Oil should be priced in Honest Money NOW.
The six members of the Gulf Cooperation Council (GCC) are Saudi
Arabia, Bahrain, Kuwait, Oman, Qatar and the United Arab
Emirates.
They all peg their currencies to the US dollar.
Kuwait pegs its currency to a basket including the US dollar.
The five others only to the dollar.
Most of those five others seem to be in the process of de-pegging from
the US dollar.
Of the six GCC-members, only Bahrain and Oman are NOT OPEC
members.
The 6th summit of the leaders of the Developing-8 Muslim nations,
also known as Group of Eight Islamic Developing Countries, and
popularly known as the D-8, is being held from 4 to 8 July 2008 in
Kuala Lumpur, Malaysia.
The theme of the summit is “Meeting Challenges Through Innovative
Cooperation”.
The D-8 was set up in 1997 as an economic alliance with the objective
of improving the position of Muslim developing countries in the
global
world economy through the diversification of their economies by
creating new opportunities via increased trade relations.
Its eight members comprise Indonesia Bangladesh, Egypt, Iran, Nigeria,
Malaysia, Pakistan and Turkey.
Iran and Nigeria are also OPEC members.
I understand Indonesia is no longer an OPEC member.
Rais Yatim, Malaysia’s foreign minister and D-8 chairman, was quoted by the Financial Times on Monday 7 July 2008 as having said on Sunday 6 July 2008 that the D-8 wanted the UN to lead efforts to bring down fuel prices because oil producers, particularly OPEC members, “do not seem to see the logic that by producing more oil they would reduce the price”.
TRUTH
Spontaneous logic is the order that the human intellect follows
naturally in knowing reality.
For Thomas Aquinas, logic is the art that directs the reasoning
process
so that man may attain knowledge of the truth in an orderly way, with
ease, and without error.
Logic teaches us that one of the assumptions missing in Yatim’s reasoning is that other prices in the economic system exist and remain unchanged.
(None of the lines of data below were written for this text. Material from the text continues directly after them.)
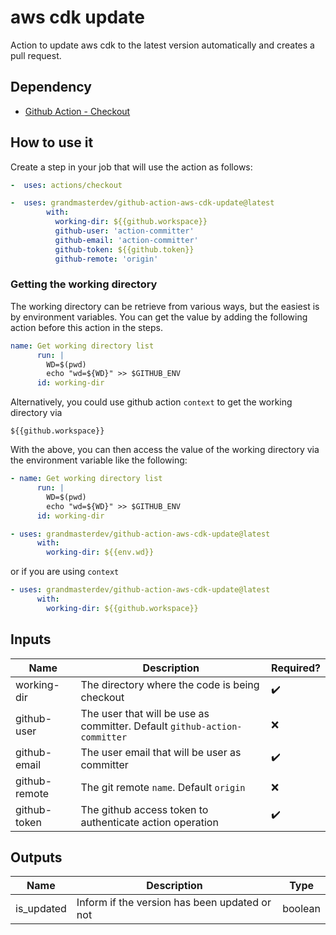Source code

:# aws cdk update

Action to update aws cdk to the latest version automatically and creates a pull request.

## Dependency

* [Github Action - Checkout](https://github.com/marketplace/actions/checkout)

## How to use it

Create a step in your job that will use the action as follows:

```yaml
-  uses: actions/checkout

-  uses: grandmasterdev/github-action-aws-cdk-update@latest
        with:
          working-dir: ${{github.workspace}}
          github-user: 'action-committer'
          github-email: 'action-committer'
          github-token: ${{github.token}}
          github-remote: 'origin'

```

### Getting the working directory

The working directory can be retrieve from various ways, but the easiest is by environment variables.
You can get the value by adding the following action before this action in the steps.

```yaml
name: Get working directory list
      run: |
        WD=$(pwd)
        echo "wd=${WD}" >> $GITHUB_ENV
      id: working-dir

```

Alternatively, you could use github action `context` to get the working directory via 

```
${{github.workspace}}
```

With the above, you can then access the value of the working directory via the environment variable like the following:

```yaml
- name: Get working directory list
      run: |
        WD=$(pwd)
        echo "wd=${WD}" >> $GITHUB_ENV
      id: working-dir

- uses: grandmasterdev/github-action-aws-cdk-update@latest
      with:
        working-dir: ${{env.wd}}
```

or if you are using `context`

```yaml
- uses: grandmasterdev/github-action-aws-cdk-update@latest
      with:
        working-dir: ${{github.workspace}}
```

## Inputs


| Name          | Description                                                               | Required?          |
| ------------- | ------------------------------------------------------------------------- | ------------------ |
| working-dir   | The directory where the code is being checkout                            | :heavy_check_mark: |
| github-user   | The user that will be use as committer. Default `github-action-committer` | :x:                |
| github-email  | The user email that will be user as committer                             | :heavy_check_mark: |
| github-remote | The git remote `name`. Default `origin`                                   | :x:                |
| github-token  | The github access token to authenticate action operation                  | :heavy_check_mark: |

## Outputs

| Name       | Description                                   | Type    |
| ---------- | --------------------------------------------- | ------- |
| is_updated | Inform if the version has been updated or not | boolean |

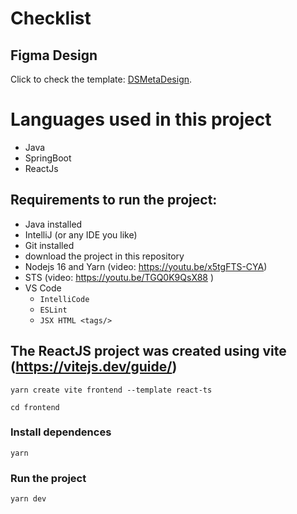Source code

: # Checklist

## Figma Design 

<p>Click to check the template: <a href="https://www.figma.com/file/oDyi3LZOTeYaUcs8obHZwR/DSMeta1?node-id=9%3A581" target="_blank" rel="noopener noreferrer">DSMetaDesign</a>.</p>

# Languages used in this project

- Java
- SpringBoot
- ReactJs

## Requirements to run the project:
- Java installed
- IntelliJ (or any IDE you like)
- Git installed
- download the project in this repository
- Nodejs 16 and Yarn (video: https://youtu.be/x5tgFTS-CYA)
- STS (video: https://youtu.be/TGQ0K9QsX88 )
- VS Code
  - `IntelliCode`
  - `ESLint`
  - `JSX HTML <tags/>`

## The ReactJS project was created using vite (https://vitejs.dev/guide/)

```
yarn create vite frontend --template react-ts
```

```
cd frontend
```

### Install dependences

```
yarn 
```

### Run the project

```
yarn dev
```

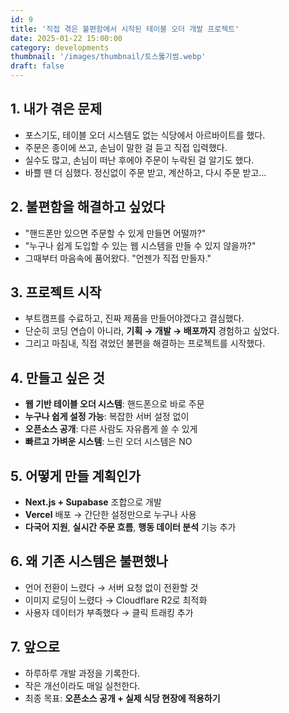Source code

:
 ```yaml
---
id: 9
title: '직접 겪은 불편함에서 시작된 테이블 오더 개발 프로젝트'
date: 2025-01-22 15:00:00
category: developments
thumbnail: '/images/thumbnail/토스뚫기썸.webp'
draft: false
---
```


## 1. 내가 겪은 문제

- 포스기도, 테이블 오더 시스템도 없는 식당에서 아르바이트를 했다.
- 주문은 종이에 쓰고, 손님이 말한 걸 듣고 직접 입력했다.
- 실수도 많고, 손님이 떠난 후에야 주문이 누락된 걸 알기도 했다.
- 바쁠 땐 더 심했다. 정신없이 주문 받고, 계산하고, 다시 주문 받고…

## 2. 불편함을 해결하고 싶었다

- "핸드폰만 있으면 주문할 수 있게 만들면 어떨까?"
- "누구나 쉽게 도입할 수 있는 웹 시스템을 만들 수 있지 않을까?"
- 그때부터 마음속에 품어왔다. "언젠가 직접 만들자."

## 3. 프로젝트 시작

- 부트캠프를 수료하고, 진짜 제품을 만들어야겠다고 결심했다.
- 단순히 코딩 연습이 아니라, **기획 → 개발 → 배포까지** 경험하고 싶었다.
- 그리고 마침내, 직접 겪었던 불편을 해결하는 프로젝트를 시작했다.

## 4. 만들고 싶은 것

- **웹 기반 테이블 오더 시스템**: 핸드폰으로 바로 주문
- **누구나 쉽게 설정 가능**: 복잡한 서버 설정 없이
- **오픈소스 공개**: 다른 사람도 자유롭게 쓸 수 있게
- **빠르고 가벼운 시스템**: 느린 오더 시스템은 NO

## 5. 어떻게 만들 계획인가

- **Next.js + Supabase** 조합으로 개발
- **Vercel** 배포 → 간단한 설정만으로 누구나 사용
- **다국어 지원**, **실시간 주문 흐름**, **행동 데이터 분석** 기능 추가

## 6. 왜 기존 시스템은 불편했나

- 언어 전환이 느렸다 → 서버 요청 없이 전환할 것
- 이미지 로딩이 느렸다 → Cloudflare R2로 최적화
- 사용자 데이터가 부족했다 → 클릭 트래킹 추가

## 7. 앞으로

- 하루하루 개발 과정을 기록한다.
- 작은 개선이라도 매일 실천한다.
- 최종 목표: **오픈소스 공개 + 실제 식당 현장에 적용하기**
Moreover, for the law of supply and demand to operate in the oil
trade, the supply of oil must be exchanged through a medium of
exchange
for something the consumers of oil can offer to the suppliers, so
that
a price can be arrived at.
Supply and demand have to be meeting in a standard of value so that a
price can be arrived at.
Oil is not being bartered on this planet (except perhaps by
Venezuela).
Instead of barter, oil is being exchanged through trade.
The oil trade is being conducted with money,
money being a good that is readily accepted in a given geographical
area and that is sought for the purpose of being re-exchanged.
At present supply and demand of oil are meeting in the US dollar, a currency which the inhabitants of this planet, outside of the USA, are more and more unwilling to hold and which they are thus not seeking (for the purpose of being re-exchanged).
Indeed, since 15 August 1971, when USA president Richard Nixon
broke the Bretton Woods system, the US dollar has no value.
The dollar-regime is at present inflating the price of oil-wealth to
such an extent that price inflation in the D-8 is three times as high
as in the west.
Oil-speculators are therefore not interested in the possession of oil
as wealth, but only in concluding wagers over the oil price in order
to
tap its monetary surplus value.
Hence, untapped oil reserves have, for oil producers, the same wealth-consolidating function as gold.
That’s why after de-pegging from the US dollar, the GCC states should not re-peg their currencies against a basket of world currencies but should allow their currencies to freely float, with their oil and gold reserves also freely floating but in the background.
In the meantime, if the D-8, with its OPEC members, Iran and
Nigeria, really wants to bring down fuel prices, it should see the
logic that oil producers, particularly OPEC members, will only be
enticed to produce more oil if that which they receive in exchange
for
their oil-wealth has some value.
Why should they give their oil-wealth away for something which has no
value?
To repeat, since 15 August 1971, when USA president Richard Nixon
broke the Bretton Woods system, the US dollar has no value.
Oil should be priced in Honest Money NOW.